We all love listening to music, and many of us believe it can help us to fall asleep, especially when we need to relax and unwind after a stressful day. In the past, there was no scientific evidence that could support the previously mentioned benefits of music for sleep. However, new research conducted at the University of Sheffield, UK by Tabitha Trahan indicates that music indeed can stimulate sleep and even block internal and external sleep disruptors.
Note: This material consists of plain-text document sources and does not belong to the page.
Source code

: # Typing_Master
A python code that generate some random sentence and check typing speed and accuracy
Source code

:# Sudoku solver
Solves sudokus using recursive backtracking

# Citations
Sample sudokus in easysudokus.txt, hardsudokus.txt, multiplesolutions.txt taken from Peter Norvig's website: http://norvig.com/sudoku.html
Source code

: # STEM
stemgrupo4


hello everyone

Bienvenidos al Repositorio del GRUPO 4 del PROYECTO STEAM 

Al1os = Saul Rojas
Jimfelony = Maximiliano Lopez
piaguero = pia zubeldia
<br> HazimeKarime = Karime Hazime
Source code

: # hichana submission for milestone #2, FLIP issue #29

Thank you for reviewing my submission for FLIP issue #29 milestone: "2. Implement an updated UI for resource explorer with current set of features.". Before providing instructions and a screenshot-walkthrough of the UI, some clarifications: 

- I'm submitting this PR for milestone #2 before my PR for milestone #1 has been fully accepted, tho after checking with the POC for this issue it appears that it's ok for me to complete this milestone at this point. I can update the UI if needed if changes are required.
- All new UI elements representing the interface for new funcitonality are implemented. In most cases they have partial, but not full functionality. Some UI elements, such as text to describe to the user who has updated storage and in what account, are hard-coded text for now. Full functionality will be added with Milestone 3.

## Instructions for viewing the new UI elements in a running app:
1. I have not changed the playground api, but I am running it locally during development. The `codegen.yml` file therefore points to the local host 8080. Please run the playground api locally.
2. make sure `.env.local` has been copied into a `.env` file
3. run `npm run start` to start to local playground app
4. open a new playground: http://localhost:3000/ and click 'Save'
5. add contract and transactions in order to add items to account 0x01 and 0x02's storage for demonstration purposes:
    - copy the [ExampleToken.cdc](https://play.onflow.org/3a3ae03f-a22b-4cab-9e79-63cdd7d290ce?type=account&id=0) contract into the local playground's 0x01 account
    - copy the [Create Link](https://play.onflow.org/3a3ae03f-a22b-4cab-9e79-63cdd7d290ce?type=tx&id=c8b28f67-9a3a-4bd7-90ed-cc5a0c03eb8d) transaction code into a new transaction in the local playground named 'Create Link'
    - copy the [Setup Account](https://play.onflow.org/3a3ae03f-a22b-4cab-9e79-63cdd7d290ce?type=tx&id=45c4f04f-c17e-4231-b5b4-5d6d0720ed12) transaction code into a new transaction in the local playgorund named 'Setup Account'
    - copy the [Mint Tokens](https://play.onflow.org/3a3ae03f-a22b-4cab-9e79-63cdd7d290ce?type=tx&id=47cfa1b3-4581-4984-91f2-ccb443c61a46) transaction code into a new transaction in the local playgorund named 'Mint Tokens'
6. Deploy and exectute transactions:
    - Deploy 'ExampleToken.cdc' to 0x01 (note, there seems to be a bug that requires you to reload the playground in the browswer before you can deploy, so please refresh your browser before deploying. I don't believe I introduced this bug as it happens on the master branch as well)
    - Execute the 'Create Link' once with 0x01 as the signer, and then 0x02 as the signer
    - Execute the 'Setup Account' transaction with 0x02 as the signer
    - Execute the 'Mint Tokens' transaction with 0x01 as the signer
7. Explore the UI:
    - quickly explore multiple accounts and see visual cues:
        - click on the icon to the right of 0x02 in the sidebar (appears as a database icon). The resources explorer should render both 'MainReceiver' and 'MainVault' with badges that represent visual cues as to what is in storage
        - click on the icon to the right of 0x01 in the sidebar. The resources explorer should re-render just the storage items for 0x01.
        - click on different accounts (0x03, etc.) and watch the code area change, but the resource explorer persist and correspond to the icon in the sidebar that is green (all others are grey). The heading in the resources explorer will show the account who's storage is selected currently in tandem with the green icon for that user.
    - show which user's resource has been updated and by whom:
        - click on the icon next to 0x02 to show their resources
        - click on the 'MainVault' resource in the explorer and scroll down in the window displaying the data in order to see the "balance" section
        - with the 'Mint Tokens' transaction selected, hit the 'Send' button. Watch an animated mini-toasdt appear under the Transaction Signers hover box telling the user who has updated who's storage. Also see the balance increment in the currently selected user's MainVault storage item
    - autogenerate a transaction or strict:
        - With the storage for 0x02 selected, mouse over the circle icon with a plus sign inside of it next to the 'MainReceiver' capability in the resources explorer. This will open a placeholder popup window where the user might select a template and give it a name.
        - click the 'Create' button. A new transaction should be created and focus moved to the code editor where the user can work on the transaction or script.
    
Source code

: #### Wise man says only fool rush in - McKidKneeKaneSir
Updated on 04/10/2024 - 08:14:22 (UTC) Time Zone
As we all are aware of, sleep loss is a severe problem that not only affects our physical and mental health but also has physical and economic consequences for the entire population and state. Research conducted by Tabitha Trahan indicates that music may serve as a cheap and completely natural (non-pharmaceutical) way to address our sleeping problems. The study required the participants to complete an online survey.  The online poll scored musicality, sleep habits and required participants to openly reply what music helps them to fall asleep and why. The results were published in PLOS ONE, an open-access scientific journal, and clearly suggest many people in the UK use music as a sleep aid. This study helped to understand why people use music as a sleep aid and what music they believe work to address sleep problems.

In total, the respondents identified and described 14 musical genres comprising of 545 artists that help them to fall asleep. An interesting fact is that respondents that don’t have any sleep problems also use music in their everyday life to improve the quality of their sleep. Younger people with higher musical engagement are more likely to use music as a sleep aid. Based on open-text replies, the participants believe music both stimulates sleep and blocks internal or external sleep disruptors. Internal sleep disruptors can be described as anxiety, while external ones most likely involve noise.

The study wasn’t focused on drawing conclusions about music’s physiological and psychological effects and its effects on sleep but was instead aimed to investigate the participants’ belief about how music helped them sleep. Since the participants of the study were self-selected, it may be possible that the respondents were biased toward music users. However, the study still provides vital information and evidence that people use diverse types of music as a sleep aid. Music as a sleep aid isn’t only used for relaxation, but also for masking noise or unpleasant sounds, due to habit, passion for music, and lastly, mental distraction. Based on people’s motivation to reach for music as a sleep aid, we can also understand their reasons for finding it so compelling.